• Assigned task
Find every line below with the word "cost". Then give only how many there are.

Provided data below:

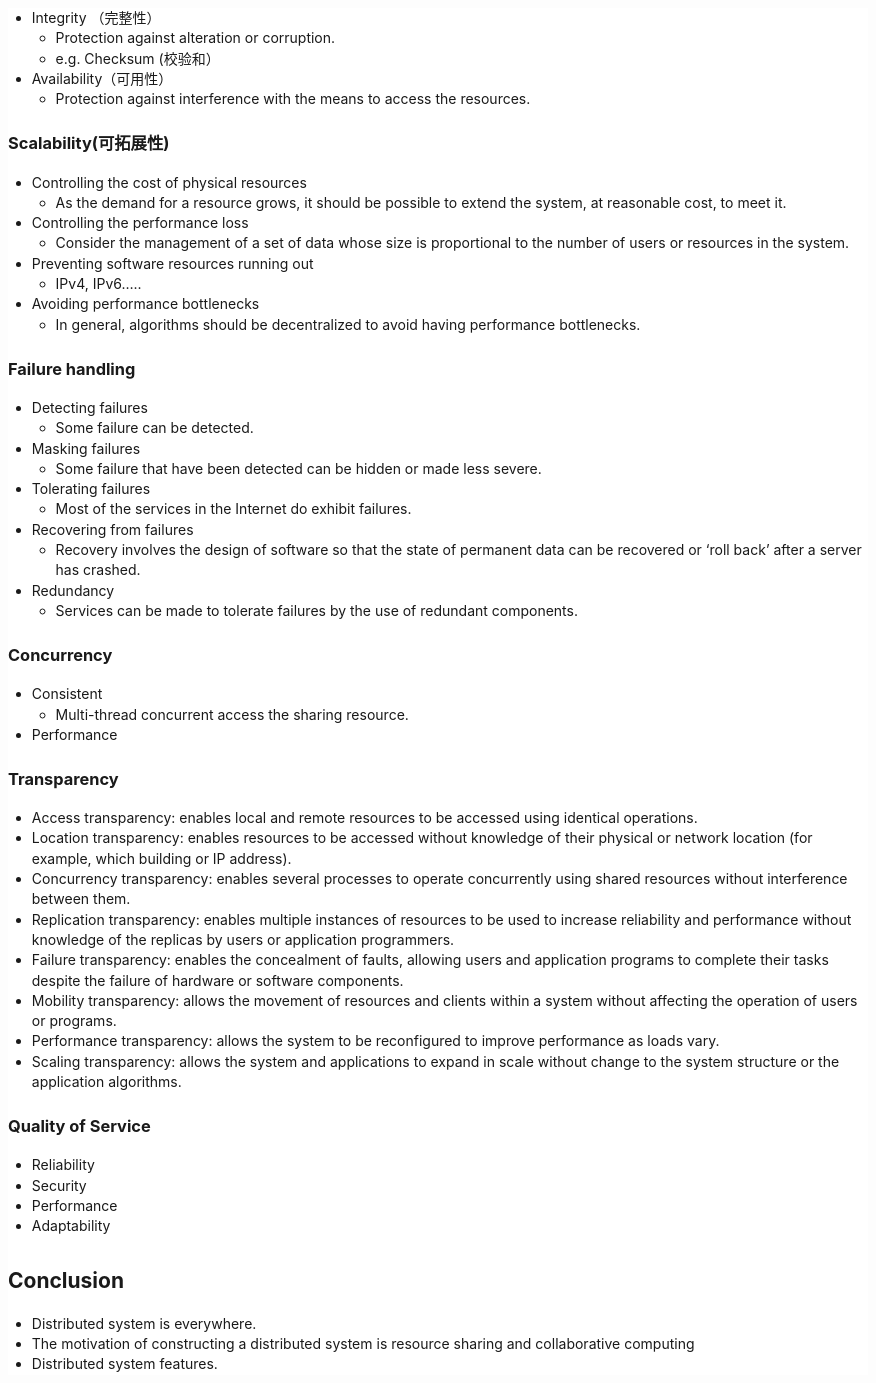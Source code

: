 - Integrity （完整性）
    - Protection against alteration or corruption.
    - e.g.  Checksum (校验和）
- Availability（可用性）
    - Protection against interference with the means to access the resources.
### Scalability(可拓展性)
- Controlling the cost of physical resources
    - As the demand for a resource grows, it should be possible to extend the system, at reasonable cost, to meet it.
- Controlling the performance loss
    - Consider the management of a set of data whose size is proportional to the number of users or resources in the system.
- Preventing software resources running out
    - IPv4, IPv6…..
- Avoiding performance bottlenecks
    - In general, algorithms should be decentralized to avoid having performance bottlenecks. 
### Failure handling
- Detecting failures 
    - Some failure can be detected.
- Masking failures
    - Some failure that have been detected can be hidden or made less severe.
- Tolerating failures
    - Most of the services in the Internet do exhibit failures.
- Recovering from failures
    - Recovery involves the design of software so that the state of permanent data can be recovered or ‘roll back’ after a server has crashed.
- Redundancy
    - Services can be made to tolerate failures by the use of redundant components.
### Concurrency
- Consistent
    - Multi-thread concurrent access the sharing resource.
- Performance
### Transparency
- Access transparency: enables local and remote resources to be accessed using identical operations.
- Location transparency: enables resources to be accessed without knowledge of their physical or network location (for example, which building or IP address).
- Concurrency transparency: enables several processes to operate concurrently using shared resources without interference between them.
- Replication transparency: enables multiple instances of resources to be used to increase reliability and performance without knowledge of the replicas by users or application programmers.
- Failure transparency: enables the concealment of faults, allowing users and application programs to complete their tasks despite the failure of hardware or software components.
- Mobility transparency: allows the movement of resources and clients within a system without affecting the operation of users or programs.
- Performance transparency: allows the system to be reconfigured to improve performance as loads vary.
- Scaling transparency: allows the system and applications to expand in scale without change to the system structure or the application algorithms.
### Quality of Service
- Reliability
- Security
- Performance
- Adaptability
## Conclusion
- Distributed system is everywhere.
- The motivation of constructing a distributed system is resource sharing and collaborative computing
- Distributed system features.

End of Provided data.

• Your response
2